I thoroughly enjoyed Birds of America, which was published in 1971. And  I hope McCarthy is having a comeback:  the Library of America just published her complete fiction.  My own favorite McCarthy novel is A Charmed Life, a satire of an artists’ colony in a New England village.  You can read my post here.  But I have read several of her books, and enjoyed them all.

What to Read When You’re Ill: Mary Wesley, Muriel Spark, Dodie Smith, Jacqueline Susann, Mary McCarthy, & Pushkin

Many years ago, on an idyllic vacation in the northern woods, a spider bit me My swollen ankle turned black with necrosis, I developed clonus (involuntary muscle spasms, symptomatic of neurological disease),  became delirious, and spent three weeks in the infectious disease ward of a hospital.  I was given every test:  MRIs, EMGs, EKGs, etc., etc.   Was it encephalitis?  I did not respond to the medications at first.

Slowly, I recovered.  Very slowly.  One afternoon, encouraged by a kind nurse, I ventured down to the  cafeteria, forgetting to change out of my pajamas.  When I scooped the money out of my pink bathrobe pocket, I was embarrassed to realized I wasn’t dressed. In pajamas, not fully cognizant.   I consoled myself : Who cares?  I’m a sick person in pajamas at a hospital.  And I ate my sandwich in front of a fountain, marveling at the rush and flow of water.

Since I could not yet go home, I found refuge in books. One afternoon,  as I sat in a chair by the window with its gloomy view of the hospital complex, I became lost in Muriel Spark’s A Far Cry from Kensington, one of my favorite books.   A doctor  came in, asked me what I was reading, and was obviously relieved to see me becoming human again.  He said I was well enough to go home.

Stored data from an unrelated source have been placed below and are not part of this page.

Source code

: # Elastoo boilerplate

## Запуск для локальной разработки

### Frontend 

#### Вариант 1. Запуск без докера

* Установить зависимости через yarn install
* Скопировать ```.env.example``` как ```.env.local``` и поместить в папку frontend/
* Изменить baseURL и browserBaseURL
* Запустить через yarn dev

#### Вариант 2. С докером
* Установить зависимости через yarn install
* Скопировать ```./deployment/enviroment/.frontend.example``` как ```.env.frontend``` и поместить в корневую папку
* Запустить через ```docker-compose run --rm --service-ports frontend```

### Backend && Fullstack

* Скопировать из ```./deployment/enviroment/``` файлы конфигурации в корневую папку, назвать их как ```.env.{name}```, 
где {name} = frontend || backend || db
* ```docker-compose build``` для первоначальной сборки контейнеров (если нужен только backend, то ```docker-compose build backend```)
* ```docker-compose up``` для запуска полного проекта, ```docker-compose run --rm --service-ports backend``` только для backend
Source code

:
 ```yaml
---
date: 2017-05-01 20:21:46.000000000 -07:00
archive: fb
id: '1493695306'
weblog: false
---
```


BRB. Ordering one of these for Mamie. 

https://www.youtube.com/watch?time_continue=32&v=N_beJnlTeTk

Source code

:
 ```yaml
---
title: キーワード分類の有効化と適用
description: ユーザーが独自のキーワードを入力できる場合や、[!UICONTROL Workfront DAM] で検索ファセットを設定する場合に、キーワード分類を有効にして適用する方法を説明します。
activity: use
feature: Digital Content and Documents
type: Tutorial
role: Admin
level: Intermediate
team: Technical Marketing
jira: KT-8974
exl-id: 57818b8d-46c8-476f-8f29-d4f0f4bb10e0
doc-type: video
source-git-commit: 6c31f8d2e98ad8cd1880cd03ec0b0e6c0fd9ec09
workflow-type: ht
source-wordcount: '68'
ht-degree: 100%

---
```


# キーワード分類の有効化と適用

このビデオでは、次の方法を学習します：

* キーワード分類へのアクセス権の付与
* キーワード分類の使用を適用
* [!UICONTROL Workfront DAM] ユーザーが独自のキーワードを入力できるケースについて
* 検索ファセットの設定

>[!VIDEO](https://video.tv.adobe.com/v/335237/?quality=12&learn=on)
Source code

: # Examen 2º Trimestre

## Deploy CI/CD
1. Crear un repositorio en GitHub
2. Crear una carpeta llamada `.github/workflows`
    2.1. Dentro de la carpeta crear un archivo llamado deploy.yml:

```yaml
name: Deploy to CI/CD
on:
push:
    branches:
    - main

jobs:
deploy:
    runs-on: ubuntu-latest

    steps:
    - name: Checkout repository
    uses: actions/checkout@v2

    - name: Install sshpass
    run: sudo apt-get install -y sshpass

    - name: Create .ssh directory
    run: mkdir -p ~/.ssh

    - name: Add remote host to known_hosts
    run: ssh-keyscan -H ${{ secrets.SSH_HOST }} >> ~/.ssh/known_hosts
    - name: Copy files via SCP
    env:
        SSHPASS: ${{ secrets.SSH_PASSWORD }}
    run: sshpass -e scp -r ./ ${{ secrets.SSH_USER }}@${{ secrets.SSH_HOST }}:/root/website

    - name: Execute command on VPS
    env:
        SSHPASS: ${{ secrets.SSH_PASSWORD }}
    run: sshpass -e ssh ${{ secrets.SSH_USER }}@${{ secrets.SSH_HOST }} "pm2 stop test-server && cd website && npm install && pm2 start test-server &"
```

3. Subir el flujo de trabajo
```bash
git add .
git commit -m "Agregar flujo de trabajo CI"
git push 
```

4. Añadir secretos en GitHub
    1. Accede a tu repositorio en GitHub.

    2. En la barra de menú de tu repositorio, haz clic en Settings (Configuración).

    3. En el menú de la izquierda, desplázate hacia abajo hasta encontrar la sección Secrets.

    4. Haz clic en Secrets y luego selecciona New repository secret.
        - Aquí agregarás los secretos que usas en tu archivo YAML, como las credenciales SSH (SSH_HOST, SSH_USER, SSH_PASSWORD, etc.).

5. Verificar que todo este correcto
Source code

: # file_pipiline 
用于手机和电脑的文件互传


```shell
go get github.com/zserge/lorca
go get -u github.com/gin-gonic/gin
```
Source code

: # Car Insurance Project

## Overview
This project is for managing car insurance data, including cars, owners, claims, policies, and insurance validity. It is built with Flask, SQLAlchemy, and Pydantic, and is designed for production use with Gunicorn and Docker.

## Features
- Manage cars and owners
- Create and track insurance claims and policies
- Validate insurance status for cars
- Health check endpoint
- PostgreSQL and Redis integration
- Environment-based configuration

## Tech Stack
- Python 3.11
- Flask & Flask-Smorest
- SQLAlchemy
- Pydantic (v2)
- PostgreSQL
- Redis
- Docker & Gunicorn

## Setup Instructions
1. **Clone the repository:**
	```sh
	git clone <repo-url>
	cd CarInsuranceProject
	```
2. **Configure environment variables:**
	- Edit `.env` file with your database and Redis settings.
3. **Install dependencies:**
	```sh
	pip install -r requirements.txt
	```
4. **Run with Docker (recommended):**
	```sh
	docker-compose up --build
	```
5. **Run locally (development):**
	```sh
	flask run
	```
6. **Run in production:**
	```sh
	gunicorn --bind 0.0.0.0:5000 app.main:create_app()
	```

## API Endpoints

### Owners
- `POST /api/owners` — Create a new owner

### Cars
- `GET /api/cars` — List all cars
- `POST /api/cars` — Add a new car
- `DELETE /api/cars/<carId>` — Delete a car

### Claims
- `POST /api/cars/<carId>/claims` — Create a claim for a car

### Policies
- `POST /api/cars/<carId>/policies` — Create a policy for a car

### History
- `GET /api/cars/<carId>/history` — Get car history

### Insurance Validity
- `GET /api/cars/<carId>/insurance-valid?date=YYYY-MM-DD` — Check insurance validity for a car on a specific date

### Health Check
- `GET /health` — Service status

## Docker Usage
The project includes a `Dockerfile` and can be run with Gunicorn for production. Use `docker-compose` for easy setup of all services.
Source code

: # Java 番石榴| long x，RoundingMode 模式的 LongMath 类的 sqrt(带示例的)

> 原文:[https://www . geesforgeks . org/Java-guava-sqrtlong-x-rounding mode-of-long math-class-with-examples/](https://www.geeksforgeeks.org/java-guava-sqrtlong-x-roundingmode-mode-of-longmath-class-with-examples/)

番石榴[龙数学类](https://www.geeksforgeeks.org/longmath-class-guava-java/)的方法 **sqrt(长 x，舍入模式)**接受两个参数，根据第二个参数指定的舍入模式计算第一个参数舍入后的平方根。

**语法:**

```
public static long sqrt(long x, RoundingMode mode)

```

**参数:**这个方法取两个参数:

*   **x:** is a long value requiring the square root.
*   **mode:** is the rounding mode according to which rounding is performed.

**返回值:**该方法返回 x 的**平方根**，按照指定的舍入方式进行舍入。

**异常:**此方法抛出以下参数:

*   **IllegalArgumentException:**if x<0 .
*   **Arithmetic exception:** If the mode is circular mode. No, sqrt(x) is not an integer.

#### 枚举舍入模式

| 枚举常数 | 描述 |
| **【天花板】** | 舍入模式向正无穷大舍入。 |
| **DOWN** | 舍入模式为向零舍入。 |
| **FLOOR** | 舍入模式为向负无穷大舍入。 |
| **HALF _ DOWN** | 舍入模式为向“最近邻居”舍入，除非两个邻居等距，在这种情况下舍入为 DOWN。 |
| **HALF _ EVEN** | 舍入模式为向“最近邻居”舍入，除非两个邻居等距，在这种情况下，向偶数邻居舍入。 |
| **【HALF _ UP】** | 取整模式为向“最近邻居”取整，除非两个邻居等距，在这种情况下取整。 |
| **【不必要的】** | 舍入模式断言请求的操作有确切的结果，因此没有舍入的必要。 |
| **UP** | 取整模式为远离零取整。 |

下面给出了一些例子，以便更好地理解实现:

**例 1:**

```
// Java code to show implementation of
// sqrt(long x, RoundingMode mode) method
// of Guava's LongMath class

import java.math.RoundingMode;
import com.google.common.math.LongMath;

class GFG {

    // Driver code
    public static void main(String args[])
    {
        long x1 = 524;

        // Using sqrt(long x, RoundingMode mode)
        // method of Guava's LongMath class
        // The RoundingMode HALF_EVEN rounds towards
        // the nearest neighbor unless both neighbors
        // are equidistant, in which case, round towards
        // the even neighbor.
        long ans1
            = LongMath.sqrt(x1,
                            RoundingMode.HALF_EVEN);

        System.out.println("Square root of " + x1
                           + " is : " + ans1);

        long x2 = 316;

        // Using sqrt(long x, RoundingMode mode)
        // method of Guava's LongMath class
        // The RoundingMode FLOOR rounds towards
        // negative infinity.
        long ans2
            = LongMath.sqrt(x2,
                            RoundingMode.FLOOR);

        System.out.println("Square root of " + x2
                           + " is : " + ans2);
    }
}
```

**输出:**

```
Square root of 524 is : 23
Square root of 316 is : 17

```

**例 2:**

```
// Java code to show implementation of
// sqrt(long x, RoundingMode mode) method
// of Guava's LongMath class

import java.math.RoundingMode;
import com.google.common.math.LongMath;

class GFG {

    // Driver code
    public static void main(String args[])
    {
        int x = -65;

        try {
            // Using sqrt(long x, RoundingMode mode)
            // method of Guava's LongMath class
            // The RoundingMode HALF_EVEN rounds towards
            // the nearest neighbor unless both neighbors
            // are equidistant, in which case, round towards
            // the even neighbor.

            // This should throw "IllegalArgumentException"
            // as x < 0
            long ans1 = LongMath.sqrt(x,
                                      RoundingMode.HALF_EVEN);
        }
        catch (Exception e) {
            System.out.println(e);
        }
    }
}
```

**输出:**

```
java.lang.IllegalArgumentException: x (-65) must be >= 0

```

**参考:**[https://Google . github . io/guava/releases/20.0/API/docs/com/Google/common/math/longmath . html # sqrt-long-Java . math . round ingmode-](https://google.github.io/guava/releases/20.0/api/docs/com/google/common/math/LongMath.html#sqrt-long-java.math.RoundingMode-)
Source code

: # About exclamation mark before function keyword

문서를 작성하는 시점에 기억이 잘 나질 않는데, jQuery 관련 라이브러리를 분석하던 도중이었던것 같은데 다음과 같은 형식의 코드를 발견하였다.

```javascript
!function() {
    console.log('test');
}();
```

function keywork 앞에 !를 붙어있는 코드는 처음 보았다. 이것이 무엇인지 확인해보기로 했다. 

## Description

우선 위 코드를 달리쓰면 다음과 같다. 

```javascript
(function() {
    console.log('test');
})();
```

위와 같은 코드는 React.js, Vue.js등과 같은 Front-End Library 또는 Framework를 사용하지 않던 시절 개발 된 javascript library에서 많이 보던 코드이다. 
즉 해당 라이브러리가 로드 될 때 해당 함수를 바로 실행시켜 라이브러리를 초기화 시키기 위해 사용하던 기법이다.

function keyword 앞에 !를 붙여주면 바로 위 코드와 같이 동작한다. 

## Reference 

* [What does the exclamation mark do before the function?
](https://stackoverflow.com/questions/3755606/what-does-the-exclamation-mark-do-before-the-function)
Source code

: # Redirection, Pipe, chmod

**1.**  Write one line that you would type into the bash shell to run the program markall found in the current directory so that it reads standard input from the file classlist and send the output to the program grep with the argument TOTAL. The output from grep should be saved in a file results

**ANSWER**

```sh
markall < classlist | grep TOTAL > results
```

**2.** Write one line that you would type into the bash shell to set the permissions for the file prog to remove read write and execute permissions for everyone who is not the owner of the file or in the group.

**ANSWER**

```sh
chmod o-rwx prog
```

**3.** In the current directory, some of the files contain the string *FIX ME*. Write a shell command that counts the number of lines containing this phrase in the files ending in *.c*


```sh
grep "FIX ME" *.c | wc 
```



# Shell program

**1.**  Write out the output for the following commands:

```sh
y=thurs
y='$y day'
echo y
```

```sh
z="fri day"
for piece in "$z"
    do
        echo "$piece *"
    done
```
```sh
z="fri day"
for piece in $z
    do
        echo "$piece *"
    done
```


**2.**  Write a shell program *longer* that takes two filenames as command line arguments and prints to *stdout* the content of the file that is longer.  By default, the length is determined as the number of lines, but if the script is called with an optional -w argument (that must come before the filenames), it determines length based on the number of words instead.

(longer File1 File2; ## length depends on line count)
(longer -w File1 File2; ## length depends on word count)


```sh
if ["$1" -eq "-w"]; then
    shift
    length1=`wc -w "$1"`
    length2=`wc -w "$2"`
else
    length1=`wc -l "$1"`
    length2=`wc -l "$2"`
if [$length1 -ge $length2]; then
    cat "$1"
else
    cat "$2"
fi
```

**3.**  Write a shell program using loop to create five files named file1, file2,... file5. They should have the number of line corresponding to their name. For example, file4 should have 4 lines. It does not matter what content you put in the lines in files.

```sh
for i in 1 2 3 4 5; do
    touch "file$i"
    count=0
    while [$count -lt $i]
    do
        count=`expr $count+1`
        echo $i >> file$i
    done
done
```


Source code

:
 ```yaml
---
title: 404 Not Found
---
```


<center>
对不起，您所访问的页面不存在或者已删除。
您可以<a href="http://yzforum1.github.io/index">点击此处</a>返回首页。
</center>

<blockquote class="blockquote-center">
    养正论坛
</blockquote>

“But what was the disease?” I asked.

He said that it is not always necessary to identify the disease.  Not all diseases follow a typical course. They had tried different medications until I responded.  They did not think I’d had encephalitis.  I’d had a serious infection.  I did not have brain damage.  I should not worry.

Many years later, I try not to think of this illness.   Everything was much harder for me for a month or two than it had ever been.  At first I could barely walk to the corner and back. nd, paradoxically, I was hesitant about lying down, because I had trouble getting up again.  I was in my thirties.  I regained my health, little by little.

Books help with pain.   One day after coming home, I lost myself in Mary Wesley’s novel, An Imaginative Experience The novel opens with a stopped train: a sheep is lying on its back in a field, and a young woman, Julia Piper,  who is returning from the funeral of her young child and estranged husband,  pulls the emergency cord on the  train so she can help the sheep. Two men watch her from the window:  Sylvester Sykes, a charming editor whose wife is divorcing him, and  Maurice, a  sinister birdwatcher/stalker (yes, really) who reeks of tobacco and alcohol.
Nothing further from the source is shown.